The idea of building a personal site started back in September last year. I got a student-discounted instance from Alibaba Cloud (2 cores, 2GB RAM), and even went through the hassle of registering a domain name: changyi.fun
.
At first, I used WordPress. It worked — until it didn’t. I remember in one of my security classes, the professor specifically called out WordPress for being notoriously insecure. Around the same time, I tried to set up an SSL certificate (in the most complicated way possible via DNS challenge), and ended up completely breaking the site. I didn’t know back then that there were simpler ways.
After that, the site just sat there, broken and abandoned.
Phase One: The Ghost of WordPress Past
Fast forward to this week — I landed an internship, had some free time, and figured it was time to revive my personal site. So I started fresh by wiping the old WordPress setup.
Here came the first headache: even after resetting the server, visiting my domain still showed the old broken redirect page.
I checked the instance — no process was listening on port 80. Eventually, I realized it was just a stale browser cache issue. That previous fallback page probably didn’t set any cache expiry headers. After manually clearing my cache, problem solved.
Phase Two: Finding the Right Tool
Next, I started evaluating frameworks.
I first tried Halo, an open-source CMS that’s somewhat like WordPress, with a nice UI and admin panel. It worked smoothly, and the themes looked better than WordPress.
But then:
- It didn’t support English themes well
- Language switching wasn’t intuitive
- The admin system felt over-engineered for my simple needs
Enter Hugo: Static, Simple, and Just Enough
Eventually, I stumbled upon Hugo — and it was exactly what I wanted:
- Clean, simple, and modular
- Highly customizable
- Great theme support (I’m using PaperMod, which has solid documentation)
- Blazing fast static site generator
- Easy to back up via GitHub — no database, no risk of losing content
(Shout out to the 4 blog posts I lost forever on WordPress. Rest in peace.)
CI/CD Setup: Push to GitHub, Deploy to Server
Once the Hugo site was up locally, I wanted a basic CI/CD flow:
Every time I push to GitHub, I want my server to automatically pull the changes and update the site.
There were two options:
- GitHub Actions (but configuring it to SSH into my instance and copy files felt like too much hassle)
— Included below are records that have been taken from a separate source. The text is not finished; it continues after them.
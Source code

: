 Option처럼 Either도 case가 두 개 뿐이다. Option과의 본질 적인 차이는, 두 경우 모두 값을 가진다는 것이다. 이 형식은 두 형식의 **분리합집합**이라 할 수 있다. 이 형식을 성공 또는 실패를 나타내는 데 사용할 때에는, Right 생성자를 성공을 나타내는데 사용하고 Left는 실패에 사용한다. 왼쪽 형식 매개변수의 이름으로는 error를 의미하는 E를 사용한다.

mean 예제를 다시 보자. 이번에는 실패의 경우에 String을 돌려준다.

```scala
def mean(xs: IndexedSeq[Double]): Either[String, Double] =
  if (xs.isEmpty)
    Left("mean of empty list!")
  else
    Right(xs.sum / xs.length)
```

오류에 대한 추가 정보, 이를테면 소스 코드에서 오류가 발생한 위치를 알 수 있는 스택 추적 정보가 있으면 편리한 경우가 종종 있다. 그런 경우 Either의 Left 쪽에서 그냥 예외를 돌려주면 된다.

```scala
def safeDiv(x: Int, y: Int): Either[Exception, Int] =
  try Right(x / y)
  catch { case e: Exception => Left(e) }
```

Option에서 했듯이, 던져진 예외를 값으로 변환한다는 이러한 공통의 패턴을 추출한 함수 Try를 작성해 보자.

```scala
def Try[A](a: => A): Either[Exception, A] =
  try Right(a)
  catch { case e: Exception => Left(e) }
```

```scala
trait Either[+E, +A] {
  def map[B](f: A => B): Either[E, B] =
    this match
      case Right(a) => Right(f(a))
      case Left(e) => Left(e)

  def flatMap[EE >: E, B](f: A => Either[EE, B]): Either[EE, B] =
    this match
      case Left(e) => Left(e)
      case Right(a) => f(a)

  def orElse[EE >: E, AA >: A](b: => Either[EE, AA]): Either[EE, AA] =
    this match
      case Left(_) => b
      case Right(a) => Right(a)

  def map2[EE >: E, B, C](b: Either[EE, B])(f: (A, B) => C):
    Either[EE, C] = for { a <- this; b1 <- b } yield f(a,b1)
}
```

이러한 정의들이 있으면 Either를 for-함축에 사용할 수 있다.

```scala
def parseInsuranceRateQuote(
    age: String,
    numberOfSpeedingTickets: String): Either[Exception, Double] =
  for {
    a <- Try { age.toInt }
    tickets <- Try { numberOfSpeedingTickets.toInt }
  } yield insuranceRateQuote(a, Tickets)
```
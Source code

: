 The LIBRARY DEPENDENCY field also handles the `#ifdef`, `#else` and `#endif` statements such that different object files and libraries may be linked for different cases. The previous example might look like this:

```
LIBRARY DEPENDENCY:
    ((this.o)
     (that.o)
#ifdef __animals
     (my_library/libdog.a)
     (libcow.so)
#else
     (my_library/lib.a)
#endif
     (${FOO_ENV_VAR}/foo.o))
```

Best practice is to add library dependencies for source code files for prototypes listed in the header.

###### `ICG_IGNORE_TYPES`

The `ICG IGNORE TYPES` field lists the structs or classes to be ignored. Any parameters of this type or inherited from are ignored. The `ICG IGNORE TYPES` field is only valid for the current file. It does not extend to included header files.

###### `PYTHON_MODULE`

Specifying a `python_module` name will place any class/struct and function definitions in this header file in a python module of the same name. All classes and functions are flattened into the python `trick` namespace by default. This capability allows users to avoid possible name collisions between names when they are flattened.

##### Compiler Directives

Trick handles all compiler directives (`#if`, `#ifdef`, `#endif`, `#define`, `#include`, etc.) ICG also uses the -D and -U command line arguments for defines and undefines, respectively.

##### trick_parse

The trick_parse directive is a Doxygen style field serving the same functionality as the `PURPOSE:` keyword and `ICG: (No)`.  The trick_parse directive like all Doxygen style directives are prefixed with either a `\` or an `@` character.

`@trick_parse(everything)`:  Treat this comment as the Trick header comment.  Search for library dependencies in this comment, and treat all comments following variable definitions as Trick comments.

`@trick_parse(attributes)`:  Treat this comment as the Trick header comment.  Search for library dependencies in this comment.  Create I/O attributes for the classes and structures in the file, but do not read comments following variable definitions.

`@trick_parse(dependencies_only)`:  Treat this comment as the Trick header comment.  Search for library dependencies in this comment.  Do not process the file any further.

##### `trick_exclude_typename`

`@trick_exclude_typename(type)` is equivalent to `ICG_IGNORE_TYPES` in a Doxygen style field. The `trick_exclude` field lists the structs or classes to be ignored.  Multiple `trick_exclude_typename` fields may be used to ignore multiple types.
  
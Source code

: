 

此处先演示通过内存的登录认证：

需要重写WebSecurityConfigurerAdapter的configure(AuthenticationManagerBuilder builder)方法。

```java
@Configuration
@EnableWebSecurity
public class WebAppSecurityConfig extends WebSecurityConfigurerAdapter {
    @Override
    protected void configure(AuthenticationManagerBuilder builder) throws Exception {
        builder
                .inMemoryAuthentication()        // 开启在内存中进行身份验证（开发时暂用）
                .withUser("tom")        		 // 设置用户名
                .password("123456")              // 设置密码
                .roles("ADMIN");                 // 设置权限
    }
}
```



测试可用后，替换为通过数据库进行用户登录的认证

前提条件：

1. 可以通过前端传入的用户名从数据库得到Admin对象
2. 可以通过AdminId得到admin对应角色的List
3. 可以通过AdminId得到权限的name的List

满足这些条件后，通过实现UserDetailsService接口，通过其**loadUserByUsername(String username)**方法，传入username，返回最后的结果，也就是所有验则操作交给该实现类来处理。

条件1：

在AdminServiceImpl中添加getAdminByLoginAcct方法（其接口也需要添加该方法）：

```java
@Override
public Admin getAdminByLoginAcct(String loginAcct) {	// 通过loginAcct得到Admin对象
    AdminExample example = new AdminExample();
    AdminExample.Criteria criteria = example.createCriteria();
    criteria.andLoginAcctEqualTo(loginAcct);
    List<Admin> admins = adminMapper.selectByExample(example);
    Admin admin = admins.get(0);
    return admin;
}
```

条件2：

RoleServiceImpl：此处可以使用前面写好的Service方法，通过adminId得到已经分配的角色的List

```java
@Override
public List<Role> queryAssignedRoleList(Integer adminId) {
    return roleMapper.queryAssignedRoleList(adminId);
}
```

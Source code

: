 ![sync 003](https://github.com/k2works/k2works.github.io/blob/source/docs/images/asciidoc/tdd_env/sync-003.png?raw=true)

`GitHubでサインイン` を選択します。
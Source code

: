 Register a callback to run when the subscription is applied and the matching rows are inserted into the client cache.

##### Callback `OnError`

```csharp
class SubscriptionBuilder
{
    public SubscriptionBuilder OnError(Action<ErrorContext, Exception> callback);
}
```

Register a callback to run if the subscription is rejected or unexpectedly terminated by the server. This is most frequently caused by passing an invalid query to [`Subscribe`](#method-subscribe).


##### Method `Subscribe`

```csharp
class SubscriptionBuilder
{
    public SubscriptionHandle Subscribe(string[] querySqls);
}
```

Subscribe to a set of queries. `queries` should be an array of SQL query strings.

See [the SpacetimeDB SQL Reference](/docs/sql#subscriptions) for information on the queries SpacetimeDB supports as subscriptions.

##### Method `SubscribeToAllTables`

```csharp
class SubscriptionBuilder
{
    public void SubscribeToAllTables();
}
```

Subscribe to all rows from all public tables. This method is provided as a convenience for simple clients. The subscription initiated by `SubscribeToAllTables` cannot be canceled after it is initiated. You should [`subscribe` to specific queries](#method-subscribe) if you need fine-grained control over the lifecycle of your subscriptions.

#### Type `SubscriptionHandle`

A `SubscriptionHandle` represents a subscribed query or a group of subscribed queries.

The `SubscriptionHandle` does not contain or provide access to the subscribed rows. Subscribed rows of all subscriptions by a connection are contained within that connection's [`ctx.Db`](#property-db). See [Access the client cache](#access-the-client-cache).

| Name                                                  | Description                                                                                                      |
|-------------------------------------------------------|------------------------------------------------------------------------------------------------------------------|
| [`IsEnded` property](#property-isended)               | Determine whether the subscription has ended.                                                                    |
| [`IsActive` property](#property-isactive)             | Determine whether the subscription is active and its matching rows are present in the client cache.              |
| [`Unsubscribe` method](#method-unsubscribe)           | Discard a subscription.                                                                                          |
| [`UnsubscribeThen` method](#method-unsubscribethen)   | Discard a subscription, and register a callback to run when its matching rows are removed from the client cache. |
- GitHub Webhooks (simpler, server does the work)
So I built a tiny Python server that listens on port 9000
and executes a deploy script when it receives a POST
request.
Then I registered it as a systemd service to keep it running in the background. It worked like a charm.
Hardening the Setup: Security First
HTTPS + SSL
Since I had previously broken WordPress trying to manually install SSL, I was nervous.
Turns out: you don’t need your old certificate or private key — you just need to prove domain ownership.
With certbot
and the nginx plugin, it took one line:
sudo certbot --nginx -d changyi.fun
And boom — HTTPS was on. No pain, no tears.
Secure Webhook Access
To avoid exposing port 9000, I used Nginx as a reverse proxy to route /deploy to the internal Python server (bound to 127.0.0.1).
I also added a shared secret token for HMAC signature validation:
GitHub signs the payload using the shared secret
My Python server verifies the X-Hub-Signature-256 header
If the signature matches, the script runs
Super lightweight. Super secure.
Key Takeaways
-
Don’t over-engineer things. Use the simplest tool that meets your needs.
-
As a developer, stay close to your code. Fancy GUIs can slow you down or abstract away the wrong parts.
-
Expect small surprises. Even something as silly as browser caching can waste an hour. What matters is your ability to debug and stay calm.
And now… it’s live!
If you’re seeing this post — congrats, the whole pipeline worked.